EXERCISE AIM: Please find every line in the records below that contains the word "columnwidth", and copy it.

[Source data]
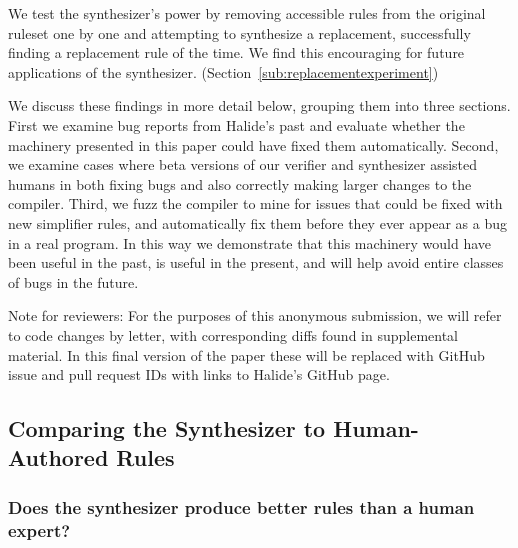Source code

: \documentclass[acmsmall,review,anonymous]{acmart}\settopmatter{printfolios=true,printccs=false,printacmref=false}
\begin{document}
\begin{itemize}
  We test the synthesizer's power by removing \NumRulesInCorrectnessExperiment{} accessible rules from the original ruleset one by one and attempting to synthesize a replacement, successfully finding a replacement rule \PercentRulesResynthesized{} of the time.  We find this encouraging for future applications of the synthesizer. (Section~\ref{sub:replacementexperiment})
\end{itemize}

We discuss these findings in more detail below, grouping them into three sections. First we examine bug reports from Halide’s past and evaluate whether the machinery presented in this paper could have fixed them automatically. Second, we examine cases where beta versions of our verifier and synthesizer assisted humans in both fixing bugs and also correctly making larger changes to the compiler. Third, we fuzz the compiler to mine for issues that could be fixed with new simplifier rules, and automatically fix them before they ever appear as a bug in a real program. In this way we demonstrate that this machinery would have been useful in the past, is useful in the present, and will help avoid entire classes of bugs in the future.

Note for reviewers: For the purposes of this anonymous submission, we will refer to code changes by letter, with corresponding diffs found in supplemental material. In this final version of the paper these will be replaced with GitHub issue and pull request IDs with links to Halide’s GitHub page.

\subsection{Comparing the Synthesizer to Human-Authored Rules}

\subsubsection{Does the synthesizer produce better rules than a human expert?}
\label{sub:bugfixes}


\end{document}

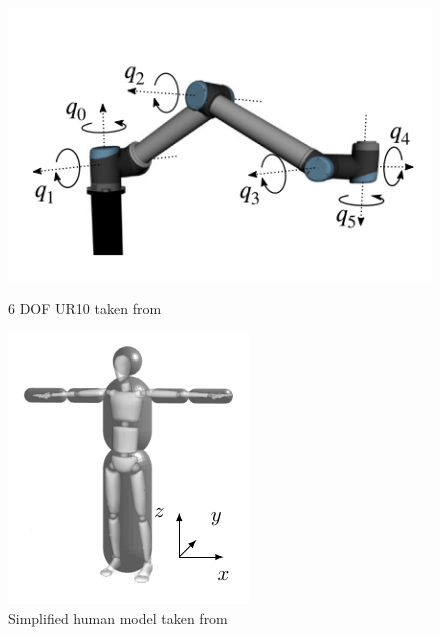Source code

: \begin{figure}[!htbp]
    \centering
    \begin{minipage}[b]{0.45\columnwidth}
        \includegraphics[width=\textwidth]{images/ur10.png}
        \caption{6 DOF UR10 taken from \parencite{max}}
        \label{fig:ur10}
    \end{minipage}
    \hfill
    \begin{minipage}[b]{0.35\columnwidth}
        \includegraphics[width=\textwidth]{images/overlayedHuman.pdf}
        \caption{Simplified human model taken from \parencite{renz1}} 
        \label{fig:reduced12}
    \end{minipage}
    \vspace{0.2cm} %
\end{figure}


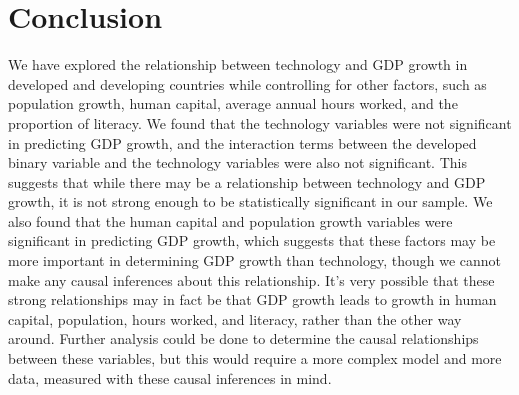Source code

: \documentclass[11pt]{texMemo}
\begin{document}
\section{Conclusion}
We have explored the relationship between technology and GDP growth in developed and developing countries while controlling for other factors, such as population growth, human capital, average annual hours worked, and the proportion of literacy.
We found that the technology variables were not significant in predicting GDP growth, and the interaction terms between the developed binary variable and the technology variables were also not significant.
This suggests that while there may be a relationship between technology and GDP growth, it is not strong enough to be statistically significant in our sample.
We also found that the human capital and population growth variables were significant in predicting GDP growth, which suggests that these factors may be more important in determining GDP growth than technology, though we cannot make any causal inferences about this relationship.
It's very possible that these strong relationships may in fact be that GDP growth leads to growth in human capital, population, hours worked, and literacy, rather than the other way around.
Further analysis could be done to determine the causal relationships between these variables, but this would require a more complex model and more data, measured with these causal inferences in mind.
\end{document}
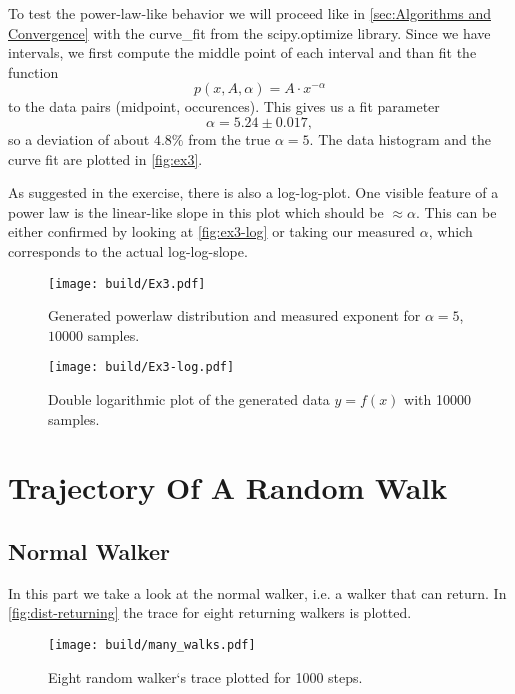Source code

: \documentclass{article}
\begin{document}
To test the power-law-like behavior we will proceed like in \autoref{sec:Algorithms and Convergence} with 
the curve\_fit from the scipy.optimize library. Since we have intervals, we first compute the middle point
of each interval and than fit the function
\[
  p(x, A, \alpha) = A \cdot x^{-\alpha}
\]
to the data pairs (midpoint, occurences). This gives us a fit parameter 
\[
  \alpha = 5.24 \pm 0.017,
\]
so a deviation of about $4.8\%$ from the true $\alpha = 5$. The data histogram and the curve fit are plotted in 
\autoref{fig:ex3}.

As suggested in the exercise, there is also a log-log-plot. One visible feature of a power law is the linear-like
slope in this plot which should be $\approx \alpha$. This can be either confirmed by looking at 
\autoref{fig:ex3-log} or taking our measured $\alpha$, which corresponds to the actual log-log-slope.
\begin{figure}[H]
	\centering
	\texttt{[image: build/Ex3.pdf]}
	\caption{Generated powerlaw distribution and measured exponent for $\alpha = 5$, $10000$ samples.}
  \label{fig:ex3}
\end{figure}
\begin{figure}[H]
	\centering
	\texttt{[image: build/Ex3-log.pdf]}
	\caption{Double logarithmic plot of the generated data $y = f(x)$ with 10000 samples.}
  \label{fig:ex3-log}
\end{figure}



\section{Trajectory Of A Random Walk}
\label{sec:Trajectory Of A Random Walk}

\subsection{Normal Walker}
\label{sec:Normal Walker}
In this part we take a look at the normal walker, i.e. a walker that can return.
In \autoref{fig:dist-returning} the trace for eight returning walkers is plotted. 
\begin{figure}[H]
	\centering
	\texttt{[image: build/many\_walks.pdf]}
	\caption{Eight random walker`s trace plotted for 1000 steps.}
  \label{fig:dist-returning}
\end{figure}
\end{document}
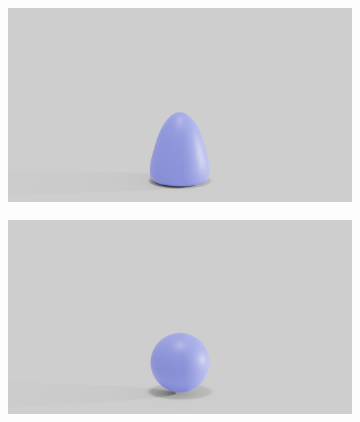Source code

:\begin{figure}
\begin{subfigure}{.16\linewidth}
		\label{sfig:ball-045-5}
	\end{subfigure}%
	\begin{subfigure}{.16\linewidth}
		\centering
		{\includegraphics[width=2.0\textwidth]{images/soft_ball/045/0450.jpg}}
		\label{sfig:ball-045-6}
	\end{subfigure}\hfill
	\begin{subfigure}{.03\linewidth}
	\end{subfigure}%
	\begin{subfigure}{.16\linewidth}
		\centering
		{\includegraphics[width=2.0\textwidth]{images/soft_ball/0495/0200.jpg}}
		\label{sfig:ball-0495-1}
	\end{subfigure}%
	\begin{subfigure}{.16\linewidth}
		\centering

\end{subfigure}
\end{figure}

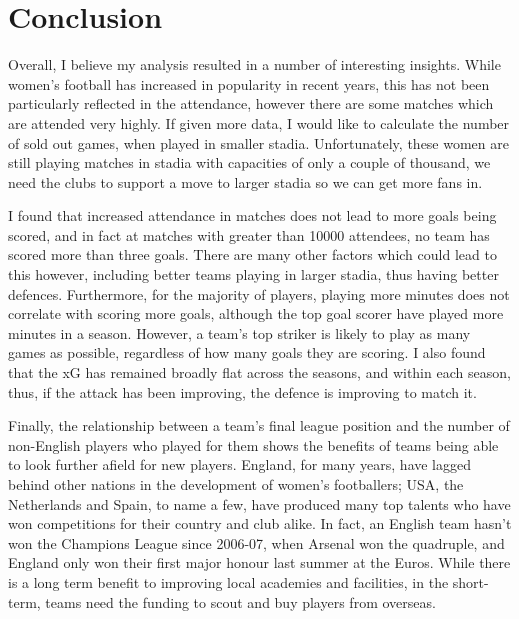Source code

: \documentclass[12pt, a4paper, twocolumn]{article}
\begin{document}
\section{Conclusion}

Overall, I believe my analysis resulted in a number of interesting insights. While women's football has increased in popularity in recent years, this has not been particularly reflected in the attendance, however there are some matches which are attended very highly. If given more data, I would like to calculate the number of sold out games, when played in smaller stadia. Unfortunately, these women are still playing matches in stadia with capacities of only a couple of thousand, we need the clubs to support a move to larger stadia so we can get more fans in.

I found that increased attendance in matches does not lead to more goals being scored, and in fact at matches with greater than 10000 attendees, no team has scored more than three goals. There are many other factors which could lead to this however, including better teams playing in larger stadia, thus having better defences. Furthermore, for the majority of players, playing more minutes does not correlate with scoring more goals, although the top goal scorer have played more minutes in a season. However, a team's top striker is likely to play as many games as possible, regardless of how many goals they are scoring. I also found that the xG has remained broadly flat across the seasons, and within each season, thus, if the attack has been improving, the defence is improving to match it.

Finally, the relationship between a team's final league position and the number of non-English players who played for them shows the benefits of teams being able to look further afield for new players. England, for many years, have lagged behind other nations in the development of women's footballers; USA, the Netherlands and Spain, to name a few, have produced many top talents who have won competitions for their country and club alike. In fact, an English team hasn't won the Champions League since 2006-07, when Arsenal won the quadruple, and England only won their first major honour last summer at the Euros. While there is a long term benefit to improving local academies and facilities, in the short-term, teams need the funding to scout and buy players from overseas.

\end{document}
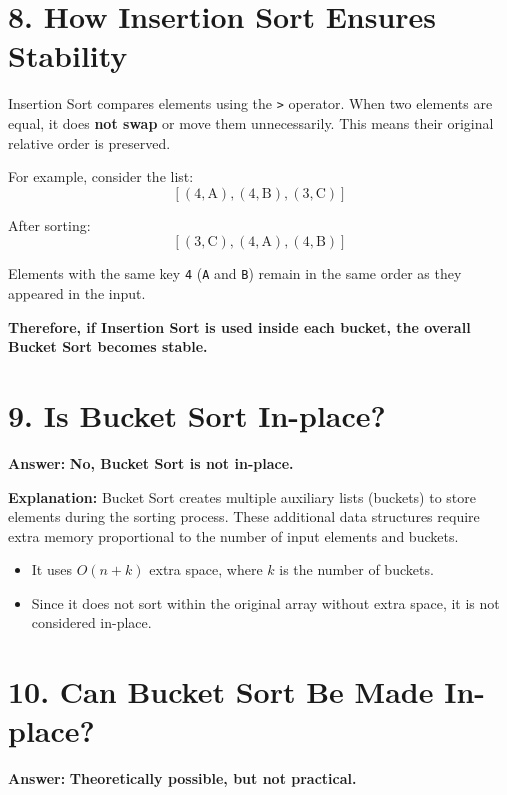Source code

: \documentclass[14pt]{extarticle}
\begin{document}
\section*{8. How Insertion Sort Ensures Stability}

Insertion Sort compares elements using the \texttt{>} operator. When two elements are equal, it does \textbf{not swap} or move them unnecessarily. This means their original relative order is preserved.

\medskip

For example, consider the list:
\[
[ (4, \text{A}), (4, \text{B}), (3, \text{C}) ]
\]

After sorting:
\[
[ (3, \text{C}), (4, \text{A}), (4, \text{B}) ]
\]

Elements with the same key \texttt{4} (\texttt{A} and \texttt{B}) remain in the same order as they appeared in the input.

\medskip

\textbf{Therefore, if Insertion Sort is used inside each bucket, the overall Bucket Sort becomes stable.}

\newpage
\section*{9. Is Bucket Sort In-place?}

\textbf{Answer:} \textbf{No, Bucket Sort is not in-place.}

\medskip

\textbf{Explanation:} Bucket Sort creates multiple auxiliary lists (buckets) to store elements during the sorting process. These additional data structures require extra memory proportional to the number of input elements and buckets.

\begin{itemize}
    \item It uses $O(n + k)$ extra space, where $k$ is the number of buckets.
    \item Since it does not sort within the original array without extra space, it is not considered in-place.
\end{itemize}


\section*{10. Can Bucket Sort Be Made In-place?}

\textbf{Answer:} \textbf{Theoretically possible, but not practical.}

\medskip
\end{document}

FINISHED EXERCISE:
    \begin{minipage}[b]{0.45\columnwidth}
    \begin{minipage}[b]{0.35\columnwidth}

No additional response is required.